All I care about when writing the beginning of a story is if the writing is engaging and active. The idea that you should know "what the book is about" by the end of the first or second page is utter rubbish. My idea is to take the reader by the hand and say, "Hey, let's go have fun" and establish the reader's trust that I have the technique and the imagination to make good on that promise of fun. Nothing else at all needs to happen. Except, maybe, for the story to be grounded somehow in the world of the story.

I also like to open my novels to random spots and start reading. If I find I can't put it down and want to read to the end, then I'm sure I've done a pretty good job.

Yat-Yee said...

Your comments are made of awesome juice, topped with awesome sauce. Not buying into conventional wisdom when it is clearly inadequate is so necessary. And it's heartening to hear that not everyone is rushing headlong into some tiny hole based on half-baked advice. I shouldn't be surprised, I know, since most writers I know are sensible and smart people with a strong nose for detecting nonsense.


I'm glad I'm not the only one who starts in the middle or the end. Reading out loud is taxing, and I haven't done it from beginning to end. Tanita: I love your thought about how you want your readers to find it as hard to leave the book as you.

Thanks.

Bish Denham said...

I've wondered about this myself. Our society seems to get easily distracted by sparkle and glitter overlooking something plain that might have as much or more substance.

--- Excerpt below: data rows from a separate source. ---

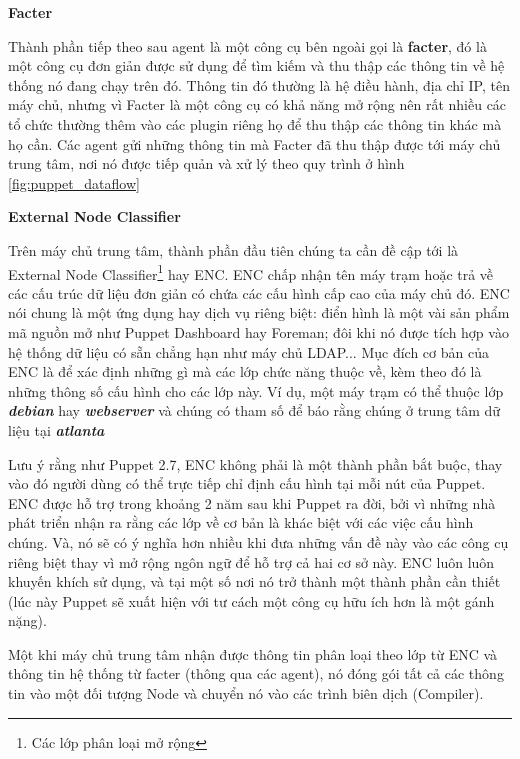 \textbf{\large Facter}


Thành phần tiếp theo sau agent là một công cụ bên ngoài gọi là \textbf{\textbf{facter}}, đó là một công cụ đơn giản được sử dụng để tìm kiếm và thu thập các thông tin về hệ thống nó đang chạy trên đó. Thông tin đó thường là hệ điều hành, địa chỉ IP, tên máy chủ, nhưng vì Facter là một công cụ có khả năng mở rộng nên rất nhiều các tổ chức thường thêm vào các plugin riêng họ để thu thập các thông tin khác mà họ cần. Các agent gửi những thông tin mà Facter đã thu thập được tới máy chủ trung tâm, nơi nó được tiếp quản và xử lý theo quy trình ở hình \ref{fig:puppet_dataflow}


\textbf{\large External Node Classifier}


Trên máy chủ trung tâm, thành phần đầu tiên chúng ta cần đề cập tới là External Node Classifier\footnote{Các lớp phân loại mở rộng} hay ENC. ENC chấp nhận tên máy trạm hoặc trả về các cấu trúc dữ liệu đơn giản có chứa các cấu hình cấp cao của máy chủ đó. ENC nói chung là một ứng dụng hay dịch vụ riêng biệt: điển hình là một vài sản phẩm mã nguồn mở như Puppet Dashboard hay Foreman; đôi khi nó được tích hợp vào hệ thống dữ liệu có sẵn chẳng hạn như máy chủ LDAP... Mục đích cơ bản của ENC là để xác định những gì mà các lớp chức năng thuộc về, kèm theo đó là những thông số cấu hình cho các lớp này. Ví dụ, một máy trạm có thể thuộc lớp \textbf{\textit{debian}} hay \textbf{\textit{webserver}} và chúng có tham số để báo rằng chúng ở trung tâm dữ liệu tại \textbf{\textit{atlanta}}

Lưu ý rằng như Puppet 2.7, ENC không phải là một thành phần bắt buộc, thay vào đó người dùng có thể trực tiếp chỉ định cấu hình tại mỗi nút của Puppet. ENC được hỗ trợ trong khoảng 2 năm sau khi Puppet ra đời, bởi vì những nhà phát triển nhận ra rằng các lớp về cơ bản là khác biệt với các việc cấu hình chúng. Và, nó sẽ có ý nghĩa hơn nhiều khi đưa những vấn đề này vào các công cụ riêng biệt thay vì mở rộng ngôn ngữ để hỗ trợ cả hai cơ sở này. ENC luôn luôn khuyến khích sử dụng, và tại một số nơi nó trở thành một thành phần cần thiết (lúc này Puppet sẽ xuất hiện với tư cách một công cụ hữu ích hơn là một gánh nặng).

Một khi máy chủ trung tâm nhận được thông tin phân loại theo lớp từ ENC và thông tin hệ thống từ facter (thông qua các agent), nó đóng gói tất cả các thông tin vào một đối tượng Node và chuyển nó vào các trình biên dịch (Compiler).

Reading from the middle is a wonderful idea!

Yat-Yee said...

I'm with you, Bish. The flashy and sparkly attract so much attention when the quiet voice may offer the most wisdom or joy or meaning.

Laurel Garver said...

I know exactly what you mean. I seem to naturally struggle with openings as it is. One of the many rewrites of my novel opening, I realized I'd made the character unrecognizable from the girl in the rest of the story, just trying to make a "cool opening." One of those attempts at an opening I did end up making into flash fiction and got it published. So there's always that option for really zingy false starts. :-)

Yat-Yee said...

There you go, some good that comes from it!

I, too, have done the same thing a few years ago, changing someone to fit a notion of a great opening.

Karen Amanda Hooper said...

I agree with you. So much focus is put on that first chapter, but the rest needs to be just as strong.

I will always try my darnedest to never pull a bait and switch.

MG Higgins said...

Openings are the toughest for me, so I do spend more time on them than I should. Then they get muddled. I think I'm one of those writers who start their stories in the wrong place.

Yat-Yee said...

Thanks for your comments. Melissa: I'm curious. Do you think that openings are the toughest for you because of what you've read about its utmost importance or if they just are?

jbchicoine said...

I've had more difficulty with getting a story off an running--getting to the meat of the story. Perhaps I focus too much on set up and trying to establish the viability of the relationships. The prose is good, but my pace falters.

My middles usually move right along...it really is hard to be objective, though--after reading it for the millionth time. Hopefully I've cut and polished just enough...

MG Higgins said...

I'm glad I read your current post so I'd read this post again and see your question, my answer to which is: both. Whatever inherent opening weaknesses I have are made worse by the pressure that openings should be awesome.

Yat-Yee said...

Thanks for coming back to address this question. Yeah, the added pressure is definitely not needed.